5The tutorial was fully booked and well attended by registered participants representing nine countries from three different continents. Since neither programming skills nor prior experience in using language corpora or corpus querying tools were required to take part in this tutorial, it attracted the attention of scholars with various backgrounds ranging from computer science and information modelling to linguistics, history, art, and cultural studies. Extensive comments from the participants during the tutorial and the subsequent discussions between the instructors and the tutorial attendees on the margins of the conference in the following days proved the relevance of FAIR (findable, accessible, interoperable, and reusable) parliamentary corpora to the Digital Humanities community with regard to further research into specific national parliaments or trans-nationally as well as cross-disciplinary cooperation opportunities.

6A few weeks later, from 31 July to 4 August 2023, Dr Anna Kryvenko and Kristina Pahor de Maiti conducted a one-week workshop titled Combining Corpus Linguistics and Discourse Analysis to Explore the Parliamentary Debates across Europe at the 13th European Summer University in Digital Humanities “Culture and Technology”, organised by the Transylvania Digital Humanities Centre (DigiHUBB) and hosted by the Babeș-Bolyai University, Romania.
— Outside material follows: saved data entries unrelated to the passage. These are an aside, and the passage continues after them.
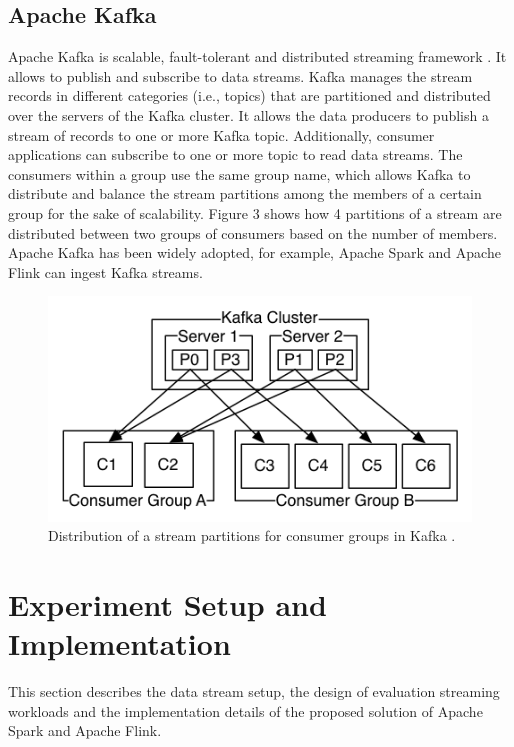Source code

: \documentclass[]{article}
\begin{document}
\subsection{Apache Kafka}
\par Apache Kafka is scalable, fault-tolerant and distributed streaming framework \cite{kafka}. It allows to publish and subscribe to data streams.
Kafka manages the stream records in different categories (i.e., topics) that are partitioned and distributed over the servers of the Kafka cluster. It allows the data producers to publish a stream of records to one or more  Kafka topic. Additionally, consumer applications can subscribe to one or more topic to read data streams. The consumers within a group use the  same group name, which allows Kafka to distribute and balance the stream partitions among the  members of a certain group for the sake of scalability. Figure 3 shows how 4 partitions of a stream are distributed between two groups of consumers based on the number of members. 
Apache Kafka has been widely  adopted, for example, 
Apache Spark and Apache Flink can ingest Kafka streams. 

\begin{figure}[h]
 
  \centering
    \includegraphics[width=\textwidth, height=.3\textheight]{kafka_groups.png}
     \caption{ Distribution of a stream partitions for consumer groups in Kafka \cite{kafka}.}
\end{figure} 

\section{Experiment Setup and Implementation}
This section describes the data stream setup, the design of evaluation streaming workloads and the  implementation details of the proposed solution of Apache Spark and Apache Flink.
\end{document}
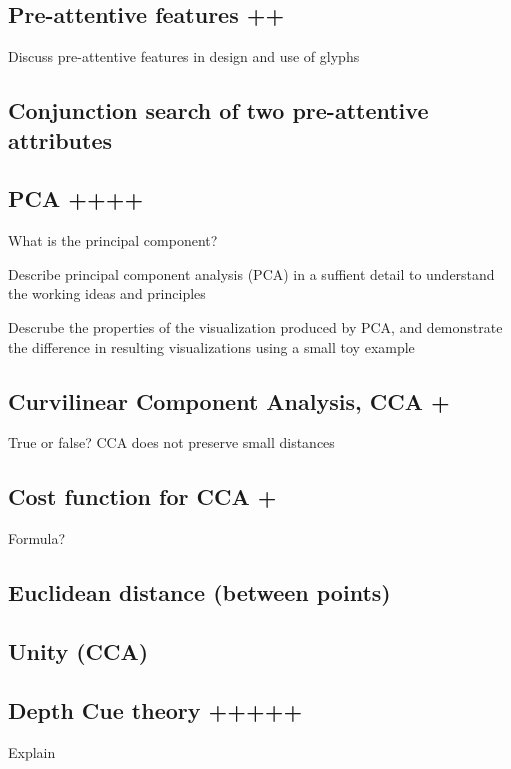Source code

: \documentclass[a4paper]{article}
\begin{document}
\subsection{Pre-attentive features ++}



Discuss pre-attentive features in design and use of glyphs

\subsection{Conjunction search of two pre-attentive attributes}

\subsection{PCA ++++}

What is the principal component?

Describe principal component analysis (PCA) in a suffient detail to understand the working ideas and principles

Descrube the properties of the visualization produced by PCA, and demonstrate the difference in resulting visualizations using a small toy example

\subsection{Curvilinear Component Analysis, CCA +}

True or false? CCA does not preserve small distances

\subsection{Cost function for CCA +}

Formula?

\subsection{Euclidean distance (between points)}

\subsection{Unity (CCA)}

\subsection{Depth Cue theory +++++}
Explain
\end{document}
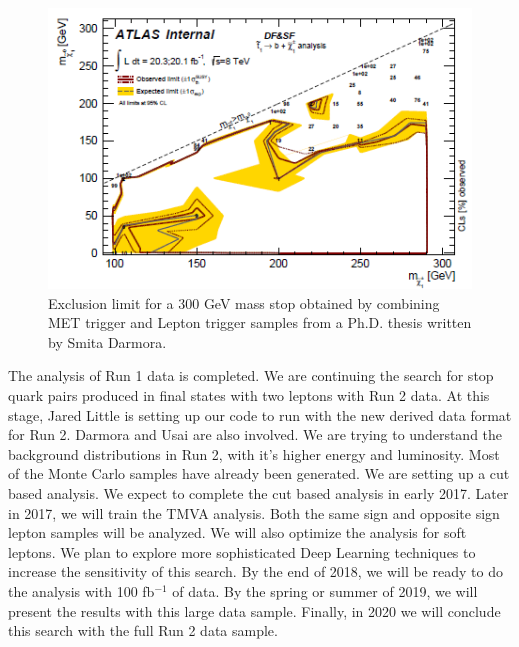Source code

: \begin{figure}[hbt]
\begin{center}
  \includegraphics[width=5in]{De/smita_limit.png}
  \caption{Exclusion limit for a 300 GeV mass stop obtained by combining MET trigger and Lepton trigger samples from a Ph.D.  thesis written by Smita Darmora.}
  \label{smita_limit}
\end{center}
\end{figure}

The analysis of Run 1 data is completed. We are continuing the search for stop quark pairs produced in final states with two leptons with Run 2 data. At this stage, Jared Little is setting up our code to run with the new derived data format for Run 2. Darmora and Usai are also involved. We are trying to understand the background distributions in Run 2, with it's higher energy and luminosity. Most of the Monte Carlo samples have already been generated. We are setting up a cut based analysis. We expect to complete the cut based analysis in early 2017. Later in 2017, we will train the TMVA analysis. Both the same sign and opposite sign lepton samples will be analyzed. We will also optimize the analysis for soft leptons. We plan to explore more sophisticated Deep Learning techniques to increase the sensitivity of this search. By the end of 2018, we will be ready to do the analysis with 100 fb$^{-1}$ of data. By the spring or summer of 2019, we will present the results with this large data sample. Finally, in 2020 we will conclude this search with the full Run 2 data sample.
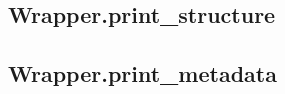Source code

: \subsection{Wrapper.print\_structure} \label{subchapter:wrapper.print_structure}
    

\subsection{Wrapper.print\_metadata} \label{subchapter:wrapper.print_metadata}
    


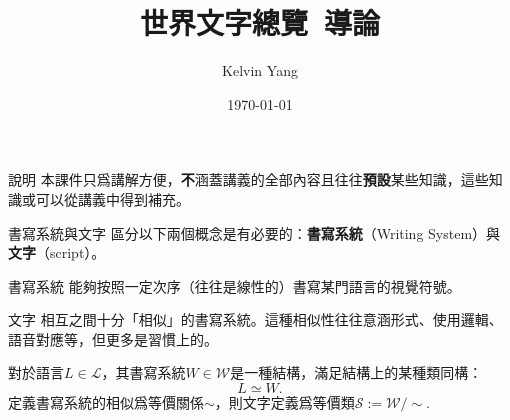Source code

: \documentclass[aspectratio=169]{beamer}
\title{世界文字總覽~導論}
\author{Kelvin Yang}
\date{\today}
\begin{document}
\frame{\titlepage}

\begin{frame}{說明}
    本課件只爲講解方便，\textbf{不}涵蓋講義的全部內容且往往\textbf{預設}某些知識，這些知識或可以從講義中得到補充。
\end{frame}

\begin{frame}{書寫系統與文字}
    區分以下兩個概念是有必要的：\textbf{書寫系統}（Writing System）與\textbf{文字}（script）。

    \begin{block}{書寫系統}
        能夠按照一定次序（往往是線性的）書寫某門語言的視覺符號。
    \end{block}

    \begin{block}{文字}
        相互之間十分「相似」的書寫系統。這種相似性往往意涵形式、使用邏輯、語音對應等，但更多是習慣上的。
    \end{block}

    對於語言$L\in\mathcal{L}$，其書寫系統$W\in\mathcal{W}$是一種結構，滿足結構上的某種類同構：
    \[
        L\simeq W.
    \]
    定義書寫系統的相似爲等價關係$\sim$，則文字定義爲等價類$\mathcal{S}:=\mathcal{W}/\sim$.
\end{frame}
\end{document}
The target audience of the workshop comprised students and scholars in Digital Humanities or Social Sciences who work with language data. The participants interested in political discourse particularly benefited from the workshop, as the tasks included the topics of the discursive construction of Europe and the European Union by different political groups and actors, political polarisation, and gender representation in national parliaments.

7The use cases for this workshop came solely from the ParlaMint corpora, including the parliamentary debates in national or regional languages (Erjavec et al. 2023) and their machine translation into English (Kuzman et al. 2023).3 However, the instructors emphasised that the techniques and tools used during this workshop can be applied to a vast selection of resources and research questions. Among other things, they demonstrated how creating and comparing different data subsets can help refine research questions and improve research design. On the other hand, it was made clear that corpus linguistic techniques are not self-sufficient and that an interpretation of the extracted patterns of language use as forms of social interaction requires the utilisation of one of the specific theoretical perspectives in the field of discourse analysis and a set of respective analytical approaches applied to the data extracted from the corpus with the help of corpus analysis techniques.
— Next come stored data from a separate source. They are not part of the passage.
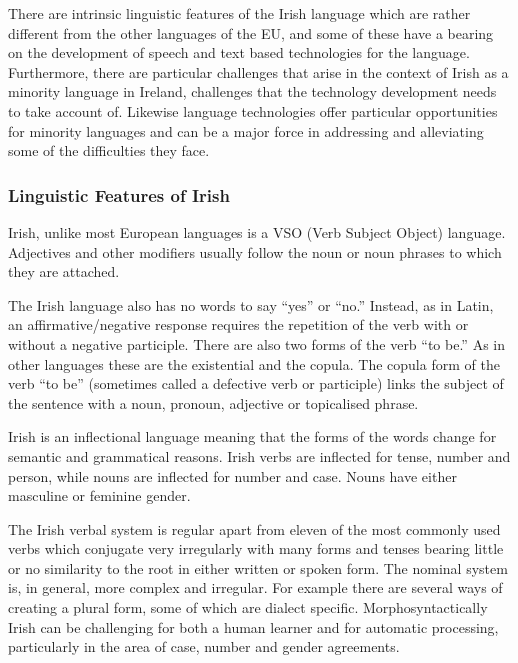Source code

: \begin{multicols}{2}
There are intrinsic linguistic features of the Irish language which are rather different from the other languages of the EU, and some of these have a bearing on the development of speech and text based technologies for the language. Furthermore,  there are particular challenges that arise in the context of Irish as a minority language in Ireland, challenges that the technology development needs to take account of. Likewise language technologies offer particular opportunities for minority languages and can be a major force in addressing and alleviating some of the difficulties they face.

\subsubsection{Linguistic Features of Irish}

Irish, unlike most European languages is a VSO (Verb Subject Object) language. Adjectives and other modifiers usually follow the noun or noun phrases to which they are attached.


The Irish language also has no words to say ``yes'' or ``no.'' Instead, as in Latin, an affirmative/negative response requires the repetition of the verb with or without a negative participle. There are also two forms of the verb ``to be.'' As in other languages these are the existential and the copula. The copula form of the verb ``to be'' (sometimes called a defective verb or participle) links the subject of the sentence with a noun, pronoun, adjective or topicalised phrase.

Irish is an inflectional language meaning that the forms of the words change for semantic and grammatical reasons. Irish verbs are inflected for tense, number and person, while nouns are inflected for number and case.  Nouns have either masculine or feminine gender.

The Irish verbal system is regular apart from eleven of the most commonly used verbs which conjugate very irregularly with many forms and tenses bearing little or no similarity to the root in either written or spoken form. The nominal system is, in general, more complex and irregular. For example there are several ways of creating a plural form, some of which are dialect specific. Morphosyntactically Irish can be challenging for both a human learner and for automatic processing, particularly in the area of case, number and gender agreements.


\end{multicols}
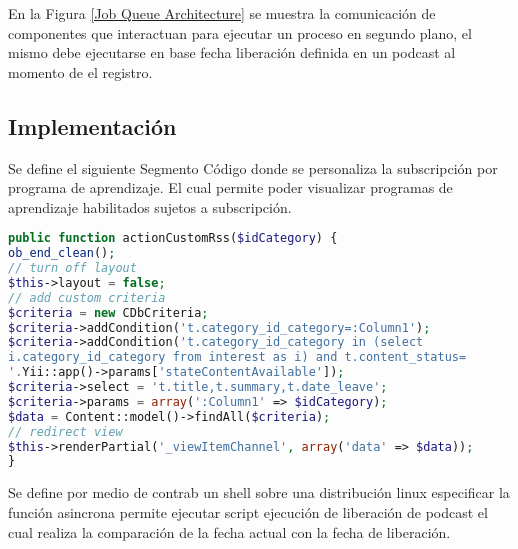 \begin{minipage}{1.0\textwidth}
	\centering
	\label{Aplicaci\'{o}n de solo autentificaci\'{o}n}
\end{minipage}

En la Figura \ref{Job Queue Architecture} se muestra la comunicaci\'{o}n de
componentes que interactuan para ejecutar un proceso en segundo plano, el mismo
debe ejecutarse en base fecha liberaci\'{o}n definida en un podcast al 
momento de el registro.   

\begin{minipage}{1.0\textwidth}
	\centering
	\label{Job Queue Architecture}
\end{minipage}
	
\subsection{Implementaci\'{o}n}

Se define el siguiente Segmento C\'{o}digo donde se personaliza la subscripci\'{o}n
por programa de aprendizaje. El cual permite poder visualizar programas de 
aprendizaje habilitados sujetos a subscripci\'{o}n.

\begin{lstlisting}[language = PHP]
public function actionCustomRss($idCategory) {
ob_end_clean();
// turn off layout
$this->layout = false;
// add custom criteria
$criteria = new CDbCriteria;
$criteria->addCondition('t.category_id_category=:Column1');
$criteria->addCondition('t.category_id_category in (select 
i.category_id_category from interest as i) and t.content_status=
'.Yii::app()->params['stateContentAvailable']);
$criteria->select = 't.title,t.summary,t.date_leave';
$criteria->params = array(':Column1' => $idCategory);
$data = Content::model()->findAll($criteria);
// redirect view
$this->renderPartial('_viewItemChannel', array('data' => $data));
}
\end{lstlisting}

Se define por medio de contrab un shell sobre una distribuci\'{o}n linux 
especificar la funci\'{o}n asincrona permite ejecutar script ejecuci\'{o}n
de liberaci\'{o}n de podcast el cual realiza la comparaci\'{o}n de la fecha
actual con la fecha de liberaci\'{o}n.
8The instructors used mixed teaching strategies, including elements of personalised learning, inquiry-based learning, and project-based learning, to better tailor the workshop contents to the participants’ individual learning goals and interests, where possible, and encourage them to incorporate the newly learned skills in their current and future research projects. Based on the end-course student feedback, the workshop was evaluated as useful and relevant for their research, although only a minority of the participants initially planned to work with parliamentary data. The overall outreach of this workshop exceeded the dedicated group, as there was a short teaser session open to participants of the other workshops at the European Summer University in Digital Humanities, which was also well attended.

9Through a critical analysis of the lessons learned, it becomes evident that training courses aimed at empowering scholars and students within the Digital Humanities community on the one hand, and fostering innovative research on the other, should be balanced in terms of: a) being applicable to other similar resources and tools as well as being adaptable to individual research interests and goals; b) exploring the possibilities and addressing the challenges or limitations offered by the resources and tools in focus; c) tackling the issue of finding the right fit among the research questions, data, methods, and theory. Overall, the experience gained this summer by some of the DIHUR team members confirms the need for tailored training courses and underlines the added value of well-constructed comparable resources that can be reused from different scientific angles and explored with user-friendly tools such as concordancers.


1. Read more about the INZ team activities at the DH 2023: https://www.inz.si/sl/Dogodki/INZ-na-konferenci-Digital-Humanities-2023/:%20.

2. Tomaž Erjavec et al., Linguistically annotated multilingual comparable corpora of parliamentary debates ParlaMint.ana 3.0 (Slovenian language resource repository CLARIN.SI 2023), ISSN 2820-4042, http://hdl.handle.net/11356/1488.

3. Taja Kuzman et al., Linguistically annotated multilingual comparable corpora of parliamentary debates in English ParlaMint-en.ana 3.0 (Slovenian language resource repository CLARIN.SI 2023), ISSN 2820-4042, http://hdl.handle.net/11356/1810.